-- PROBLEM DESCRIPTION --
Only lines with the string "权限太多" matter here; gather them from the material below.

-- DATA TO EXAMINE --

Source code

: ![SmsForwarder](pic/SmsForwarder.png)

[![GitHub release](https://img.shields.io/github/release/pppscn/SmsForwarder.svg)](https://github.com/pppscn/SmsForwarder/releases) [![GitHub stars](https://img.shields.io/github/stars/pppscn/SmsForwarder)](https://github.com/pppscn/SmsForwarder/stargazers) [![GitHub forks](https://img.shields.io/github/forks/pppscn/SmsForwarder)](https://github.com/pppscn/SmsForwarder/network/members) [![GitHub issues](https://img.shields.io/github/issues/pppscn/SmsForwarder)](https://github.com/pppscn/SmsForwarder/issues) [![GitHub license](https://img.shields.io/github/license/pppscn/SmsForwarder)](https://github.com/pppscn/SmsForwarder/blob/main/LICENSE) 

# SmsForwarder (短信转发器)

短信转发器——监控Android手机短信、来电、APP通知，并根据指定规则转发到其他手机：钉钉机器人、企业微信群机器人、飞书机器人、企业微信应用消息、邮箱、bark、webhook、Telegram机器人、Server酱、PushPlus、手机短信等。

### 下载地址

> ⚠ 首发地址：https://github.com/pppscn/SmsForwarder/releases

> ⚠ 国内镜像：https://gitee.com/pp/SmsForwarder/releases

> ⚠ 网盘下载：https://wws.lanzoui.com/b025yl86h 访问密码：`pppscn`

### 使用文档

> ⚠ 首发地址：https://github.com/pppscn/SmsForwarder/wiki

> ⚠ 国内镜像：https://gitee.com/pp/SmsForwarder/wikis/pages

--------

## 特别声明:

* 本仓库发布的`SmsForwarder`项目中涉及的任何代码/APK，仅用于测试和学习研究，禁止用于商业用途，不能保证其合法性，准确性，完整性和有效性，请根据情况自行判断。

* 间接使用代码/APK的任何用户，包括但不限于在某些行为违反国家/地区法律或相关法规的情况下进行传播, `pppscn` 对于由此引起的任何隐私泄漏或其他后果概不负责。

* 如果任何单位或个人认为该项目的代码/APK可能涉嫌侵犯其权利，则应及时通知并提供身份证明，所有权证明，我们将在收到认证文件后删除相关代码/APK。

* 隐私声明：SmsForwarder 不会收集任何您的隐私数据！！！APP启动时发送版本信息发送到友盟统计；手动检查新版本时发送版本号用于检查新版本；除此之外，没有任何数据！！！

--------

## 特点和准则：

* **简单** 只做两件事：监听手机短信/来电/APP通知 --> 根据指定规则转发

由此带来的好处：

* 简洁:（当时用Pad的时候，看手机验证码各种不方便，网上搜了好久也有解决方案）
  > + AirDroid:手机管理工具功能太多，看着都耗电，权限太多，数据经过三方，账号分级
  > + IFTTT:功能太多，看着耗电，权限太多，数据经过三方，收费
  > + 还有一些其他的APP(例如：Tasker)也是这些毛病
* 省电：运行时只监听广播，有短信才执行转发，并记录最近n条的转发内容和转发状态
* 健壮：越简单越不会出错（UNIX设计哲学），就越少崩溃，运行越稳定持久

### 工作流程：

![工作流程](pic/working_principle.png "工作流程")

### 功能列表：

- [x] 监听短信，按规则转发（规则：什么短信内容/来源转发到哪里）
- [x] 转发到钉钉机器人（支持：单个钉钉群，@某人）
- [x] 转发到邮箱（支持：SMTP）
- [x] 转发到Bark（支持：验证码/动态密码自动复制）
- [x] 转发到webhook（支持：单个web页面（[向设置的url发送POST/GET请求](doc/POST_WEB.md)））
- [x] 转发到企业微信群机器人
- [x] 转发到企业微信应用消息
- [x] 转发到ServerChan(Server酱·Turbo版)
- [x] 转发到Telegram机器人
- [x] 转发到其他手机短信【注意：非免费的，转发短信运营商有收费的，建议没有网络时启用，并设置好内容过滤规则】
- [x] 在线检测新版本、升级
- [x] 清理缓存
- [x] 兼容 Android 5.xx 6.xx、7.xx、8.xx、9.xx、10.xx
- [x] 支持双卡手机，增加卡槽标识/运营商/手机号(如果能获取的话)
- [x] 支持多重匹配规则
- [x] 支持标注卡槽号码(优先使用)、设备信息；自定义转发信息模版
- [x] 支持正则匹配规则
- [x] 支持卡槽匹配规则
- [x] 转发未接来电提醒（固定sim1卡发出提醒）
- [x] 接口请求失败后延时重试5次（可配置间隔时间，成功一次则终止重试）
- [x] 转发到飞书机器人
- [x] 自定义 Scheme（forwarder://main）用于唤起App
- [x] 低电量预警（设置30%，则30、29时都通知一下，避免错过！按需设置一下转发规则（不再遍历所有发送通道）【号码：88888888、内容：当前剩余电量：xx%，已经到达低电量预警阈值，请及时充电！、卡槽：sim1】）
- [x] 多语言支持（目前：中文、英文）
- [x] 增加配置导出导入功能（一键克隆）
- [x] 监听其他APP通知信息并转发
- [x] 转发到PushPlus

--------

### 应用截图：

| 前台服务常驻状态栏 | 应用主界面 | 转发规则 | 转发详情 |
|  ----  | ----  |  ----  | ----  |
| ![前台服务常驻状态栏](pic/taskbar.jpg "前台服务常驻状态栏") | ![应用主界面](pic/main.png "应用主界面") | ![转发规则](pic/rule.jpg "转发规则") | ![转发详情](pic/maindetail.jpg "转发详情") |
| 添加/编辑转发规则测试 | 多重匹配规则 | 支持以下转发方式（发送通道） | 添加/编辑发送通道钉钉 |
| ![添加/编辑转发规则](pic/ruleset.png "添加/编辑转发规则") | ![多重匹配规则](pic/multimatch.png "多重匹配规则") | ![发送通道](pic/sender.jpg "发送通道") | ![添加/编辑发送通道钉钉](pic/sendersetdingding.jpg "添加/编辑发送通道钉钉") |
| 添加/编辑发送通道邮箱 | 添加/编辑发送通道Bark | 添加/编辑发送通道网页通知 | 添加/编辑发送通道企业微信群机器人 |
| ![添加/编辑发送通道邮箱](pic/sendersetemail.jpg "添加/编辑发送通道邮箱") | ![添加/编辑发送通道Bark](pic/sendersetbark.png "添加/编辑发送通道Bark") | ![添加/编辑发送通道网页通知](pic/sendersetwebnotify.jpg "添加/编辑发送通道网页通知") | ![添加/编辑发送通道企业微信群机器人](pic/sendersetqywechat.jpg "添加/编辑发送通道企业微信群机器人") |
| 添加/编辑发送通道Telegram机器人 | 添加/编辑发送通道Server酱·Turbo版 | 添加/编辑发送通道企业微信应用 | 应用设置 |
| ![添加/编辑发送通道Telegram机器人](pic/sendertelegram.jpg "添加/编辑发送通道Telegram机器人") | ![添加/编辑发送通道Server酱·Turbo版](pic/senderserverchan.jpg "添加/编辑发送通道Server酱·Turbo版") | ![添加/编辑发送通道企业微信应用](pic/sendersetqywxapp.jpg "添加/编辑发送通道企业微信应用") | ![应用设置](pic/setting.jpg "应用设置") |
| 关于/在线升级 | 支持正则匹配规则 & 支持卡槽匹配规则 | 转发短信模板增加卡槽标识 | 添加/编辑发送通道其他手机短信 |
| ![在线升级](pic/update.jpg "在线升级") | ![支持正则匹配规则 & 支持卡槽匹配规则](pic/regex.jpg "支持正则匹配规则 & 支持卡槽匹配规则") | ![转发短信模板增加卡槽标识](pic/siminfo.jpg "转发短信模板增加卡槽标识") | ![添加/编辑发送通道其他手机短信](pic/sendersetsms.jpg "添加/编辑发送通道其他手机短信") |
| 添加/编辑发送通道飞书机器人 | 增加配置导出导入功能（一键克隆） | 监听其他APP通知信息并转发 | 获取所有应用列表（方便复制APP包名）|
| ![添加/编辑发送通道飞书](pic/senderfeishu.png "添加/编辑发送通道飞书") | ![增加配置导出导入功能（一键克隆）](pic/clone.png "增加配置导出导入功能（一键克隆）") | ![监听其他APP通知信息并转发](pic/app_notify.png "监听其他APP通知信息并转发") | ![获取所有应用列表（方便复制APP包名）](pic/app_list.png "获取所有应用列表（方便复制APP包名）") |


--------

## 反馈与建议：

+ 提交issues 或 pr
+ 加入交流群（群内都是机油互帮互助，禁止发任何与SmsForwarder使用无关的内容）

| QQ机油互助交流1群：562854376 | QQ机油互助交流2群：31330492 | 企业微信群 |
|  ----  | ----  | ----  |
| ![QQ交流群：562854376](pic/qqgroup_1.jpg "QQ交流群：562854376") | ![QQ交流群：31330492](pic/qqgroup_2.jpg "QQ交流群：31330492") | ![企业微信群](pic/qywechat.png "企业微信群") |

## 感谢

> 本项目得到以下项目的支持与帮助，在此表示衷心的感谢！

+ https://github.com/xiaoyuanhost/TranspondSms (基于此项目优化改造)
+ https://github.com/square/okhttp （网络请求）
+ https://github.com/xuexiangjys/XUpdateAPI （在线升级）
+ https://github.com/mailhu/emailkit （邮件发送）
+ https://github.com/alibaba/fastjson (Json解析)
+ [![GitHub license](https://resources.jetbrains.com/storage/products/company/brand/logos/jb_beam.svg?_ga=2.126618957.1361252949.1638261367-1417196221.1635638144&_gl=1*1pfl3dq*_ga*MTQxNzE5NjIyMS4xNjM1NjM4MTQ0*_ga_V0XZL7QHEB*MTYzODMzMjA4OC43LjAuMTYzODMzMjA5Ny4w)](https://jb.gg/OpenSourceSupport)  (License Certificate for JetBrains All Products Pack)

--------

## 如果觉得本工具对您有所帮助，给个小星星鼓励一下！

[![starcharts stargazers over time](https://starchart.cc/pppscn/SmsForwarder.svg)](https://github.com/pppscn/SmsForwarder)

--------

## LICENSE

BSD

-- ANSWER TO THE EXERCISE --
  > + AirDroid:手机管理工具功能太多，看着都耗电，权限太多，数据经过三方，账号分级
  > + IFTTT:功能太多，看着耗电，权限太多，数据经过三方，收费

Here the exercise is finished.